═══ EXTRACTED DATA

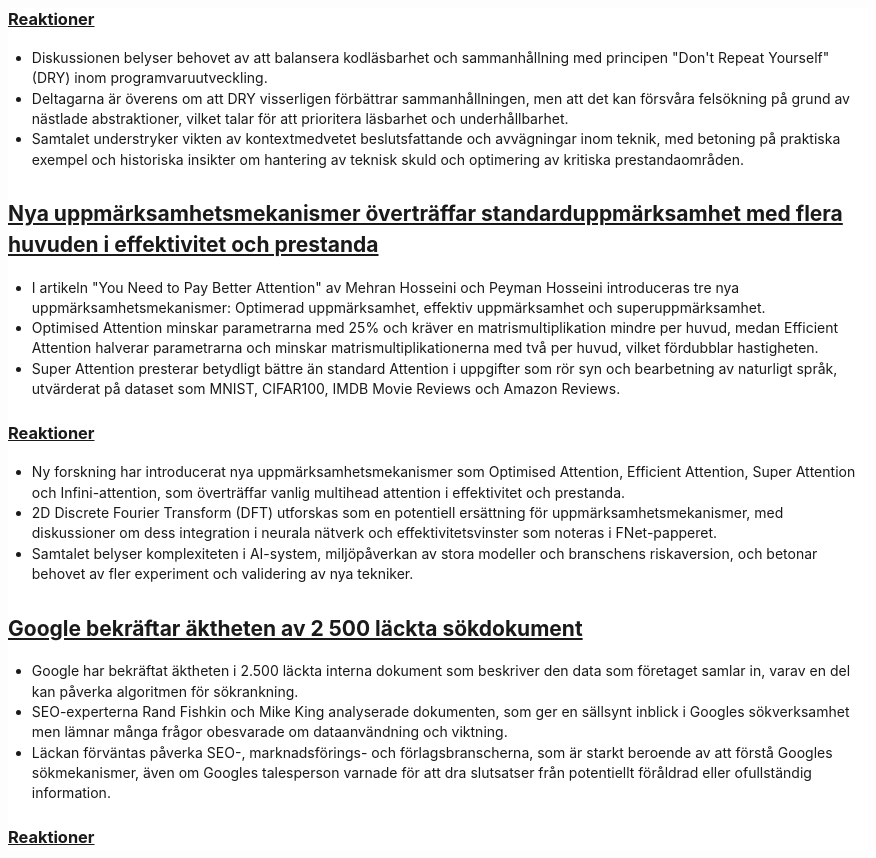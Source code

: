 ### [Reaktioner](https://news.ycombinator.com/item?id=40525064)

- Diskussionen belyser behovet av att balansera kodläsbarhet och sammanhållning med principen "Don't Repeat Yourself" (DRY) inom programvaruutveckling.
- Deltagarna är överens om att DRY visserligen förbättrar sammanhållningen, men att det kan försvåra felsökning på grund av nästlade abstraktioner, vilket talar för att prioritera läsbarhet och underhållbarhet.
- Samtalet understryker vikten av kontextmedvetet beslutsfattande och avvägningar inom teknik, med betoning på praktiska exempel och historiska insikter om hantering av teknisk skuld och optimering av kritiska prestandaområden.

## [Nya uppmärksamhetsmekanismer överträffar standarduppmärksamhet med flera huvuden i effektivitet och prestanda](https://arxiv.org/abs/2403.01643)

- I artikeln "You Need to Pay Better Attention" av Mehran Hosseini och Peyman Hosseini introduceras tre nya uppmärksamhetsmekanismer: Optimerad uppmärksamhet, effektiv uppmärksamhet och superuppmärksamhet.
- Optimised Attention minskar parametrarna med 25% och kräver en matrismultiplikation mindre per huvud, medan Efficient Attention halverar parametrarna och minskar matrismultiplikationerna med två per huvud, vilket fördubblar hastigheten.
- Super Attention presterar betydligt bättre än standard Attention i uppgifter som rör syn och bearbetning av naturligt språk, utvärderat på dataset som MNIST, CIFAR100, IMDB Movie Reviews och Amazon Reviews.

### [Reaktioner](https://news.ycombinator.com/item?id=40515957)

- Ny forskning har introducerat nya uppmärksamhetsmekanismer som Optimised Attention, Efficient Attention, Super Attention och Infini-attention, som överträffar vanlig multihead attention i effektivitet och prestanda.
- 2D Discrete Fourier Transform (DFT) utforskas som en potentiell ersättning för uppmärksamhetsmekanismer, med diskussioner om dess integration i neurala nätverk och effektivitetsvinster som noteras i FNet-papperet.
- Samtalet belyser komplexiteten i AI-system, miljöpåverkan av stora modeller och branschens riskaversion, och betonar behovet av fler experiment och validering av nya tekniker.

## [Google bekräftar äktheten av 2 500 läckta sökdokument](https://www.theverge.com/2024/5/29/24167407/google-search-algorithm-documents-leak-confirmation)

- Google har bekräftat äktheten i 2.500 läckta interna dokument som beskriver den data som företaget samlar in, varav en del kan påverka algoritmen för sökrankning.
- SEO-experterna Rand Fishkin och Mike King analyserade dokumenten, som ger en sällsynt inblick i Googles sökverksamhet men lämnar många frågor obesvarade om dataanvändning och viktning.
- Läckan förväntas påverka SEO-, marknadsförings- och förlagsbranscherna, som är starkt beroende av att förstå Googles sökmekanismer, även om Googles talesperson varnade för att dra slutsatser från potentiellt föråldrad eller ofullständig information.

### [Reaktioner](https://news.ycombinator.com/item?id=40518016)
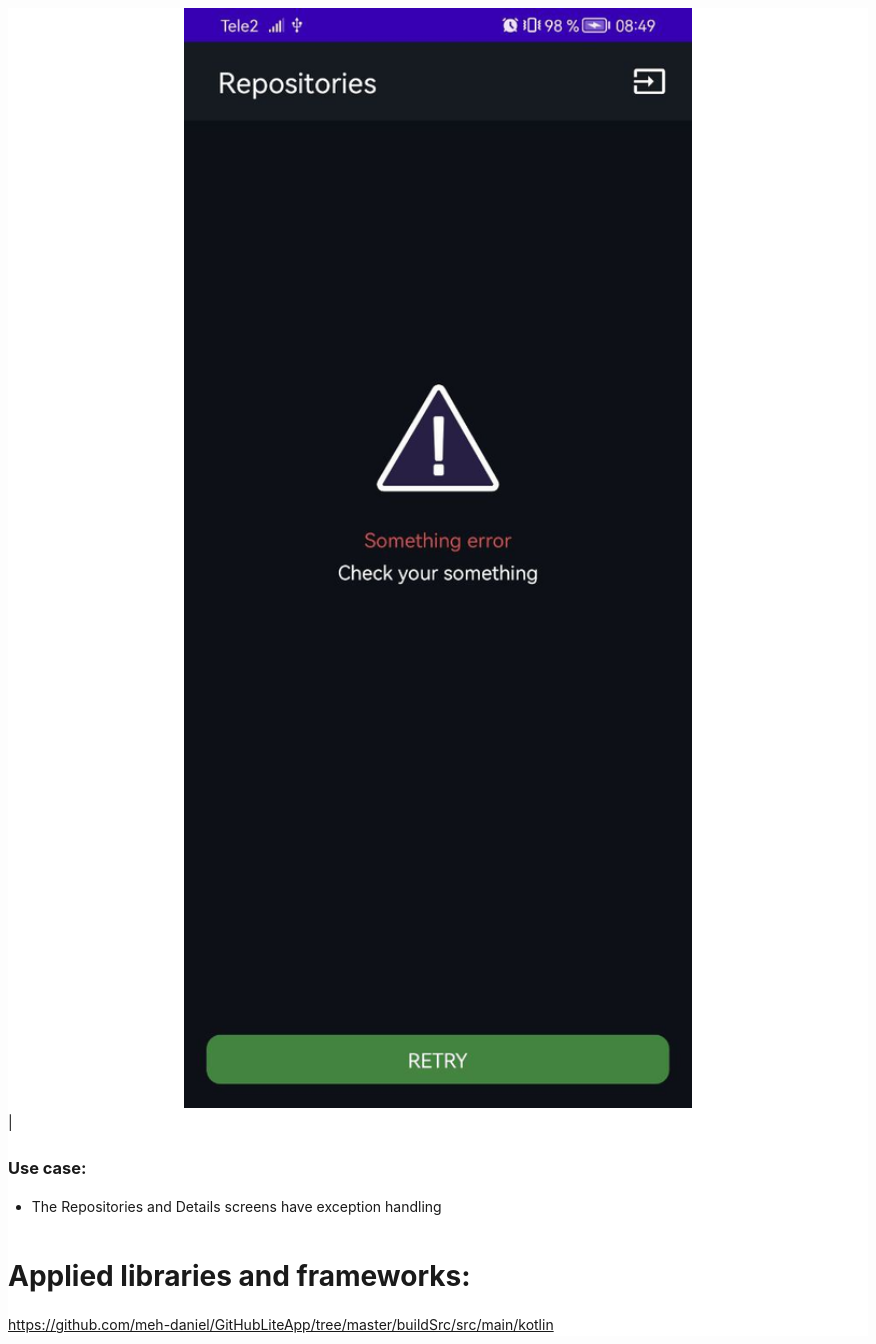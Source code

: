 <img width="1604" src="https://github.com/meh-daniel/GitHubLiteApp/blob/dev/github-readme-photo/GithubLiteAppPhoto9.jpg">|

### Use case:
+ The Repositories and Details screens have exception handling

# Applied libraries and frameworks:
https://github.com/meh-daniel/GitHubLiteApp/tree/master/buildSrc/src/main/kotlin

══════

TO DO
Copy nothing but the lines from the start of the entries through the line with "- Deltagarna är". Write them out exactly, without pictures.

ANSWER BOX
Source code

: ### [Reaktioner](https://news.ycombinator.com/item?id=40525064)

- Diskussionen belyser behovet av att balansera kodläsbarhet och sammanhållning med principen "Don't Repeat Yourself" (DRY) inom programvaruutveckling.
- Deltagarna är överens om att DRY visserligen förbättrar sammanhållningen, men att det kan försvåra felsökning på grund av nästlade abstraktioner, vilket talar för att prioritera läsbarhet och underhållbarhet.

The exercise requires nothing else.